MATERIAL TO PROCESS -
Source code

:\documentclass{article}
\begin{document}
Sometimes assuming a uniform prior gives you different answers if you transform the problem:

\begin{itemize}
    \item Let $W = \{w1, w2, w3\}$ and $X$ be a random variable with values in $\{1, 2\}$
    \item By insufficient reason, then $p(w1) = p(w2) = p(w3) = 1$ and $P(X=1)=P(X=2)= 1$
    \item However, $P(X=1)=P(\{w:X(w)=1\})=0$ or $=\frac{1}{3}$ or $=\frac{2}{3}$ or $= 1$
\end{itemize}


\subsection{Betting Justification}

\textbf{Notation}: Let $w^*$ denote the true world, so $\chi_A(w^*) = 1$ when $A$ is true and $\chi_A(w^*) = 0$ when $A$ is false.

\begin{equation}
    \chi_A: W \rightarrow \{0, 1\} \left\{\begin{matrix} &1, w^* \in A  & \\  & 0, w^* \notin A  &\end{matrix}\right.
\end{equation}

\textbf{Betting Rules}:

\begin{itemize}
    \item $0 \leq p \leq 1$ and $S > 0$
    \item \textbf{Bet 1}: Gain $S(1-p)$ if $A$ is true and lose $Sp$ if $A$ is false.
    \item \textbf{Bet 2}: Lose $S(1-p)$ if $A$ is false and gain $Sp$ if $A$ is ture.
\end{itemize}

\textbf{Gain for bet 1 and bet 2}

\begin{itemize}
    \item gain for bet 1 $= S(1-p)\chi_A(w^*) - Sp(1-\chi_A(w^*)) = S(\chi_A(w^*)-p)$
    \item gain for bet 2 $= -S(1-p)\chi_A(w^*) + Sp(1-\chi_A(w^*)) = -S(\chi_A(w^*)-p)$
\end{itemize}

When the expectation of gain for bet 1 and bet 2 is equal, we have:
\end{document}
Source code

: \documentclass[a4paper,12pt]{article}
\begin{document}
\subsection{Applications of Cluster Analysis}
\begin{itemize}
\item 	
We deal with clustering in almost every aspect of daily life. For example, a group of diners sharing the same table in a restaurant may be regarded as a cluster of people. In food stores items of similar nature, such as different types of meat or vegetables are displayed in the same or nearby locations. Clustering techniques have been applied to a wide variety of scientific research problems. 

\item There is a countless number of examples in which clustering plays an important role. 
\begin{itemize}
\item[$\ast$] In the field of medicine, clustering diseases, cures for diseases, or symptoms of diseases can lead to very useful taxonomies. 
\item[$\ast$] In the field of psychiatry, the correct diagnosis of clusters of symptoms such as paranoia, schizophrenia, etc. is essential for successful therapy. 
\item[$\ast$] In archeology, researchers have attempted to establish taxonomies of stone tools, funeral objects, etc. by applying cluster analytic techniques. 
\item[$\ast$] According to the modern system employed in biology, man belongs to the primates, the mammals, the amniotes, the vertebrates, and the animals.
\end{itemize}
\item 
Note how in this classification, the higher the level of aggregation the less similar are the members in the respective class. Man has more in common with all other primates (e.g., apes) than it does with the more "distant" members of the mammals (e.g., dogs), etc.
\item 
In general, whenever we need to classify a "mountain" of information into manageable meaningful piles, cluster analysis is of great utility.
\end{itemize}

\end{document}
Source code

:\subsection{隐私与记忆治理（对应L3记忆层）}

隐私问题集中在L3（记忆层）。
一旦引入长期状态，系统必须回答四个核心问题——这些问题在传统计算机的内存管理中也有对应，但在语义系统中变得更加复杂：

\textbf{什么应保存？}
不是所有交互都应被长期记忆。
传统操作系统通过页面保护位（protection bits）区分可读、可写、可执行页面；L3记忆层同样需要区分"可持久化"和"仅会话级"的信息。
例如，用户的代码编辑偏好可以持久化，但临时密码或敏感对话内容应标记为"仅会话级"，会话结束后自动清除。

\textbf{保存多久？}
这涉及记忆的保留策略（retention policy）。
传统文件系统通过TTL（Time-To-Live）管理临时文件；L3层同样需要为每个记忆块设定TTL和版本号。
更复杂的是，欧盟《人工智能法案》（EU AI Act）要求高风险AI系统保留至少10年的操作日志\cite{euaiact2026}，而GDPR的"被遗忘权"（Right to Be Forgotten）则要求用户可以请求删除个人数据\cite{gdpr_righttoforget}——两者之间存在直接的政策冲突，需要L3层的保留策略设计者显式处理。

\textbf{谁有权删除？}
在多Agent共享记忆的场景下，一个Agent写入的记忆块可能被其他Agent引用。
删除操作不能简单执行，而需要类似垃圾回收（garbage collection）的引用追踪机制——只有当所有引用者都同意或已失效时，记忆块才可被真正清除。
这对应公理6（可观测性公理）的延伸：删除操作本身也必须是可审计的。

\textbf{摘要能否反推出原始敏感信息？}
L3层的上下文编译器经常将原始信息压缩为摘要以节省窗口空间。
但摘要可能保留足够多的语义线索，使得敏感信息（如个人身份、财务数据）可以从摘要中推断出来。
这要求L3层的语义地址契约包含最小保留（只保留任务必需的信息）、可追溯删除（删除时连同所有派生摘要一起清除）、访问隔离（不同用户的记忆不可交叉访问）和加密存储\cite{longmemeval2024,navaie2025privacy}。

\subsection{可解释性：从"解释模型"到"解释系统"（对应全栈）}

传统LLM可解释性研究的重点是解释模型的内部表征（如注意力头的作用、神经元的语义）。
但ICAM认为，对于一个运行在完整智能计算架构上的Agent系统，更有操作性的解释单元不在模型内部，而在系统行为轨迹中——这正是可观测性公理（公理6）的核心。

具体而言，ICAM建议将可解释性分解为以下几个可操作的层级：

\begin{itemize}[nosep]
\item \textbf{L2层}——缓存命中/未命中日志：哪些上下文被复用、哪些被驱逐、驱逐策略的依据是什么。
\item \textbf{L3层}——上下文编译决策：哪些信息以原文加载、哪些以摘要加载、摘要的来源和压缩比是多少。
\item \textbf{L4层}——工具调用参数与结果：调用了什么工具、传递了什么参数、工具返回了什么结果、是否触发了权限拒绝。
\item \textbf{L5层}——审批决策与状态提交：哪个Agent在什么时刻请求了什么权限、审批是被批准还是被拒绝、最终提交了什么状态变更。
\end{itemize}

ASSIGNMENT -
If a line appears above, it belongs in your answer, printed exactly.

EXPECTED ANSWER -
Source code

:\documentclass{article}
\begin{document}
Sometimes assuming a uniform prior gives you different answers if you transform the problem:

\begin{itemize}
    \item Let $W = \{w1, w2, w3\}$ and $X$ be a random variable with values in $\{1, 2\}$
    \item By insufficient reason, then $p(w1) = p(w2) = p(w3) = 1$ and $P(X=1)=P(X=2)= 1$
    \item However, $P(X=1)=P(\{w:X(w)=1\})=0$ or $=\frac{1}{3}$ or $=\frac{2}{3}$ or $= 1$
\end{itemize}


\subsection{Betting Justification}

\textbf{Notation}: Let $w^*$ denote the true world, so $\chi_A(w^*) = 1$ when $A$ is true and $\chi_A(w^*) = 0$ when $A$ is false.

\begin{equation}
    \chi_A: W \rightarrow \{0, 1\} \left\{\begin{matrix} &1, w^* \in A  & \\  & 0, w^* \notin A  &\end{matrix}\right.
\end{equation}

\textbf{Betting Rules}:

\begin{itemize}
    \item $0 \leq p \leq 1$ and $S > 0$
    \item \textbf{Bet 1}: Gain $S(1-p)$ if $A$ is true and lose $Sp$ if $A$ is false.
    \item \textbf{Bet 2}: Lose $S(1-p)$ if $A$ is false and gain $Sp$ if $A$ is ture.
\end{itemize}

\textbf{Gain for bet 1 and bet 2}

\begin{itemize}
    \item gain for bet 1 $= S(1-p)\chi_A(w^*) - Sp(1-\chi_A(w^*)) = S(\chi_A(w^*)-p)$
    \item gain for bet 2 $= -S(1-p)\chi_A(w^*) + Sp(1-\chi_A(w^*)) = -S(\chi_A(w^*)-p)$
\end{itemize}

When the expectation of gain for bet 1 and bet 2 is equal, we have:
\end{document}
Source code

: \documentclass[a4paper,12pt]{article}
\begin{document}
\subsection{Applications of Cluster Analysis}
\begin{itemize}
\item 	
We deal with clustering in almost every aspect of daily life. For example, a group of diners sharing the same table in a restaurant may be regarded as a cluster of people. In food stores items of similar nature, such as different types of meat or vegetables are displayed in the same or nearby locations. Clustering techniques have been applied to a wide variety of scientific research problems. 

\item There is a countless number of examples in which clustering plays an important role. 
\begin{itemize}
\item[$\ast$] In the field of medicine, clustering diseases, cures for diseases, or symptoms of diseases can lead to very useful taxonomies. 
\item[$\ast$] In the field of psychiatry, the correct diagnosis of clusters of symptoms such as paranoia, schizophrenia, etc. is essential for successful therapy. 
\item[$\ast$] In archeology, researchers have attempted to establish taxonomies of stone tools, funeral objects, etc. by applying cluster analytic techniques. 
\item[$\ast$] According to the modern system employed in biology, man belongs to the primates, the mammals, the amniotes, the vertebrates, and the animals.
\end{itemize}
\item 
Note how in this classification, the higher the level of aggregation the less similar are the members in the respective class. Man has more in common with all other primates (e.g., apes) than it does with the more "distant" members of the mammals (e.g., dogs), etc.
\item 
In general, whenever we need to classify a "mountain" of information into manageable meaningful piles, cluster analysis is of great utility.
\end{itemize}

\end{document}
Source code

:\subsection{隐私与记忆治理（对应L3记忆层）}

隐私问题集中在L3（记忆层）。
一旦引入长期状态，系统必须回答四个核心问题——这些问题在传统计算机的内存管理中也有对应，但在语义系统中变得更加复杂：

\textbf{什么应保存？}
不是所有交互都应被长期记忆。
传统操作系统通过页面保护位（protection bits）区分可读、可写、可执行页面；L3记忆层同样需要区分"可持久化"和"仅会话级"的信息。
例如，用户的代码编辑偏好可以持久化，但临时密码或敏感对话内容应标记为"仅会话级"，会话结束后自动清除。

\textbf{保存多久？}
这涉及记忆的保留策略（retention policy）。
传统文件系统通过TTL（Time-To-Live）管理临时文件；L3层同样需要为每个记忆块设定TTL和版本号。
更复杂的是，欧盟《人工智能法案》（EU AI Act）要求高风险AI系统保留至少10年的操作日志\cite{euaiact2026}，而GDPR的"被遗忘权"（Right to Be Forgotten）则要求用户可以请求删除个人数据\cite{gdpr_righttoforget}——两者之间存在直接的政策冲突，需要L3层的保留策略设计者显式处理。

\textbf{谁有权删除？}
在多Agent共享记忆的场景下，一个Agent写入的记忆块可能被其他Agent引用。
删除操作不能简单执行，而需要类似垃圾回收（garbage collection）的引用追踪机制——只有当所有引用者都同意或已失效时，记忆块才可被真正清除。
这对应公理6（可观测性公理）的延伸：删除操作本身也必须是可审计的。

\textbf{摘要能否反推出原始敏感信息？}
L3层的上下文编译器经常将原始信息压缩为摘要以节省窗口空间。
但摘要可能保留足够多的语义线索，使得敏感信息（如个人身份、财务数据）可以从摘要中推断出来。
这要求L3层的语义地址契约包含最小保留（只保留任务必需的信息）、可追溯删除（删除时连同所有派生摘要一起清除）、访问隔离（不同用户的记忆不可交叉访问）和加密存储\cite{longmemeval2024,navaie2025privacy}。

\subsection{可解释性：从"解释模型"到"解释系统"（对应全栈）}

传统LLM可解释性研究的重点是解释模型的内部表征（如注意力头的作用、神经元的语义）。
但ICAM认为，对于一个运行在完整智能计算架构上的Agent系统，更有操作性的解释单元不在模型内部，而在系统行为轨迹中——这正是可观测性公理（公理6）的核心。

具体而言，ICAM建议将可解释性分解为以下几个可操作的层级：

\begin{itemize}[nosep]
\item \textbf{L2层}——缓存命中/未命中日志：哪些上下文被复用、哪些被驱逐、驱逐策略的依据是什么。
\item \textbf{L3层}——上下文编译决策：哪些信息以原文加载、哪些以摘要加载、摘要的来源和压缩比是多少。
\item \textbf{L4层}——工具调用参数与结果：调用了什么工具、传递了什么参数、工具返回了什么结果、是否触发了权限拒绝。
\item \textbf{L5层}——审批决策与状态提交：哪个Agent在什么时刻请求了什么权限、审批是被批准还是被拒绝、最终提交了什么状态变更。
\end{itemize}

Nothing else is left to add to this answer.